- Opening Delimiter -

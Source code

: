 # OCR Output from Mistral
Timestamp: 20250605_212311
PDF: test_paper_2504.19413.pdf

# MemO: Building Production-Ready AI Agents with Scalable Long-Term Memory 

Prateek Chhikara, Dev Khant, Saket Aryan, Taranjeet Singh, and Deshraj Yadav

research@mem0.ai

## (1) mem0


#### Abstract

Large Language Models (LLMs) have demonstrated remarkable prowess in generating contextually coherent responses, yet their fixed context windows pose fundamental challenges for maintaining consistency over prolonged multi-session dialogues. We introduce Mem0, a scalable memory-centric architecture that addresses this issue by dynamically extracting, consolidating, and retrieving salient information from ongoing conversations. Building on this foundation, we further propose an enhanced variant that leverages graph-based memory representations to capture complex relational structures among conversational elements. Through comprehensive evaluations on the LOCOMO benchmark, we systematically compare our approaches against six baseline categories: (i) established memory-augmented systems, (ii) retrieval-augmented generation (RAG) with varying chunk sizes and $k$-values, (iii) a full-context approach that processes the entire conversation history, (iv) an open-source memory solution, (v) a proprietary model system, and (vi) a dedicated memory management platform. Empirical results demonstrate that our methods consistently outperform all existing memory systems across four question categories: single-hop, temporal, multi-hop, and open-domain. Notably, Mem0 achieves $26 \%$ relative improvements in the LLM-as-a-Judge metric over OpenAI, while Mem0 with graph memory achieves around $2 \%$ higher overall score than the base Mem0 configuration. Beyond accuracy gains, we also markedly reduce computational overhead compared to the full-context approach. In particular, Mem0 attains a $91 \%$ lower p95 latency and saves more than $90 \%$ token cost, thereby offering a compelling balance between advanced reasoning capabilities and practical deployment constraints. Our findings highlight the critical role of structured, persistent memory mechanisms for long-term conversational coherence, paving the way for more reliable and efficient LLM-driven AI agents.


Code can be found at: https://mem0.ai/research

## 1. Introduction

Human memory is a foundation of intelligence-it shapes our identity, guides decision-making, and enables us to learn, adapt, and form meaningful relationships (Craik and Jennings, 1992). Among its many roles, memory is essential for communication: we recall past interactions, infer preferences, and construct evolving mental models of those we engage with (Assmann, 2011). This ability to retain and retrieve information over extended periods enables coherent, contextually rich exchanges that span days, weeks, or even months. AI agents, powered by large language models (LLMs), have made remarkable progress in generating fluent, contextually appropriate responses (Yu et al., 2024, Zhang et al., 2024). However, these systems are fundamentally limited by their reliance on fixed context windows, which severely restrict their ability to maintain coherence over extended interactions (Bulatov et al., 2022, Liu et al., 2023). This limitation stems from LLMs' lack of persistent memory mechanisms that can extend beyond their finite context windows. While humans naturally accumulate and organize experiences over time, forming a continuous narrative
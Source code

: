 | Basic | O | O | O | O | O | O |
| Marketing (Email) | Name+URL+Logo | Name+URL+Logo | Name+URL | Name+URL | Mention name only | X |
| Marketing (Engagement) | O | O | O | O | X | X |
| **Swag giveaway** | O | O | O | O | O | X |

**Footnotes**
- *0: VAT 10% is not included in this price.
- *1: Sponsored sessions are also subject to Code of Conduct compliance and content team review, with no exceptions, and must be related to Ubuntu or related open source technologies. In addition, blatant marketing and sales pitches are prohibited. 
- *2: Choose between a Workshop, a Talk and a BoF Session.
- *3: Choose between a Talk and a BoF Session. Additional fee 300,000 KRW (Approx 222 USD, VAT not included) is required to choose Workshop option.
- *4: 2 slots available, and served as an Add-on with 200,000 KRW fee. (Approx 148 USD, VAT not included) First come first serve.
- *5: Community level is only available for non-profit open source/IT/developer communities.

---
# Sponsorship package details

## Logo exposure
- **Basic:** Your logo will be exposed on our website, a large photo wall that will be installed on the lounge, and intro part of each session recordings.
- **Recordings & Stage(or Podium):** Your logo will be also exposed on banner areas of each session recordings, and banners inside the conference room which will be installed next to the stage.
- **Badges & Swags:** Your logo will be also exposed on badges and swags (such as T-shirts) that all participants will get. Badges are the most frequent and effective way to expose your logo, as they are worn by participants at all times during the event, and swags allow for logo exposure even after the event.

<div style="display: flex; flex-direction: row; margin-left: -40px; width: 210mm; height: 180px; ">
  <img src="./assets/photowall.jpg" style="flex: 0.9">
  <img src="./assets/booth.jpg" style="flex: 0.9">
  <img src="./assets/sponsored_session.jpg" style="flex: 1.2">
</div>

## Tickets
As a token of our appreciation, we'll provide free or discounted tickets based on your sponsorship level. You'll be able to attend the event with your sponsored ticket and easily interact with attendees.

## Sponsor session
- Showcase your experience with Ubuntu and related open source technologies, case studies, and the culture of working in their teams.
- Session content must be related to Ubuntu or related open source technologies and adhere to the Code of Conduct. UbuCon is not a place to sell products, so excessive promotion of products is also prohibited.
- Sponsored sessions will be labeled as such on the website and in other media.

- Closing Delimiter -

§ **EXERCISE INSTRUCTIONS**: Copy every record precisely, omitting nothing.

§ **ANSWER**:
Source code

: # OCR Output from Mistral
Timestamp: 20250605_212311
PDF: test_paper_2504.19413.pdf

# MemO: Building Production-Ready AI Agents with Scalable Long-Term Memory 

Prateek Chhikara, Dev Khant, Saket Aryan, Taranjeet Singh, and Deshraj Yadav

research@mem0.ai

## (1) mem0


#### Abstract

Large Language Models (LLMs) have demonstrated remarkable prowess in generating contextually coherent responses, yet their fixed context windows pose fundamental challenges for maintaining consistency over prolonged multi-session dialogues. We introduce Mem0, a scalable memory-centric architecture that addresses this issue by dynamically extracting, consolidating, and retrieving salient information from ongoing conversations. Building on this foundation, we further propose an enhanced variant that leverages graph-based memory representations to capture complex relational structures among conversational elements. Through comprehensive evaluations on the LOCOMO benchmark, we systematically compare our approaches against six baseline categories: (i) established memory-augmented systems, (ii) retrieval-augmented generation (RAG) with varying chunk sizes and $k$-values, (iii) a full-context approach that processes the entire conversation history, (iv) an open-source memory solution, (v) a proprietary model system, and (vi) a dedicated memory management platform. Empirical results demonstrate that our methods consistently outperform all existing memory systems across four question categories: single-hop, temporal, multi-hop, and open-domain. Notably, Mem0 achieves $26 \%$ relative improvements in the LLM-as-a-Judge metric over OpenAI, while Mem0 with graph memory achieves around $2 \%$ higher overall score than the base Mem0 configuration. Beyond accuracy gains, we also markedly reduce computational overhead compared to the full-context approach. In particular, Mem0 attains a $91 \%$ lower p95 latency and saves more than $90 \%$ token cost, thereby offering a compelling balance between advanced reasoning capabilities and practical deployment constraints. Our findings highlight the critical role of structured, persistent memory mechanisms for long-term conversational coherence, paving the way for more reliable and efficient LLM-driven AI agents.


Code can be found at: https://mem0.ai/research

## 1. Introduction

Human memory is a foundation of intelligence-it shapes our identity, guides decision-making, and enables us to learn, adapt, and form meaningful relationships (Craik and Jennings, 1992). Among its many roles, memory is essential for communication: we recall past interactions, infer preferences, and construct evolving mental models of those we engage with (Assmann, 2011). This ability to retain and retrieve information over extended periods enables coherent, contextually rich exchanges that span days, weeks, or even months. AI agents, powered by large language models (LLMs), have made remarkable progress in generating fluent, contextually appropriate responses (Yu et al., 2024, Zhang et al., 2024). However, these systems are fundamentally limited by their reliance on fixed context windows, which severely restrict their ability to maintain coherence over extended interactions (Bulatov et al., 2022, Liu et al., 2023). This limitation stems from LLMs' lack of persistent memory mechanisms that can extend beyond their finite context windows. While humans naturally accumulate and organize experiences over time, forming a continuous narrative
Source code

: | Basic | O | O | O | O | O | O |
| Marketing (Email) | Name+URL+Logo | Name+URL+Logo | Name+URL | Name+URL | Mention name only | X |
| Marketing (Engagement) | O | O | O | O | X | X |
| **Swag giveaway** | O | O | O | O | O | X |

**Footnotes**
- *0: VAT 10% is not included in this price.
- *1: Sponsored sessions are also subject to Code of Conduct compliance and content team review, with no exceptions, and must be related to Ubuntu or related open source technologies. In addition, blatant marketing and sales pitches are prohibited. 
- *2: Choose between a Workshop, a Talk and a BoF Session.
- *3: Choose between a Talk and a BoF Session. Additional fee 300,000 KRW (Approx 222 USD, VAT not included) is required to choose Workshop option.
- *4: 2 slots available, and served as an Add-on with 200,000 KRW fee. (Approx 148 USD, VAT not included) First come first serve.
- *5: Community level is only available for non-profit open source/IT/developer communities.

---
# Sponsorship package details

## Logo exposure
- **Basic:** Your logo will be exposed on our website, a large photo wall that will be installed on the lounge, and intro part of each session recordings.
- **Recordings & Stage(or Podium):** Your logo will be also exposed on banner areas of each session recordings, and banners inside the conference room which will be installed next to the stage.
- **Badges & Swags:** Your logo will be also exposed on badges and swags (such as T-shirts) that all participants will get. Badges are the most frequent and effective way to expose your logo, as they are worn by participants at all times during the event, and swags allow for logo exposure even after the event.

<div style="display: flex; flex-direction: row; margin-left: -40px; width: 210mm; height: 180px; ">
  <img src="./assets/photowall.jpg" style="flex: 0.9">
  <img src="./assets/booth.jpg" style="flex: 0.9">
  <img src="./assets/sponsored_session.jpg" style="flex: 1.2">
</div>

## Tickets
As a token of our appreciation, we'll provide free or discounted tickets based on your sponsorship level. You'll be able to attend the event with your sponsored ticket and easily interact with attendees.

## Sponsor session
- Showcase your experience with Ubuntu and related open source technologies, case studies, and the culture of working in their teams.
- Session content must be related to Ubuntu or related open source technologies and adhere to the Code of Conduct. UbuCon is not a place to sell products, so excessive promotion of products is also prohibited.
- Sponsored sessions will be labeled as such on the website and in other media.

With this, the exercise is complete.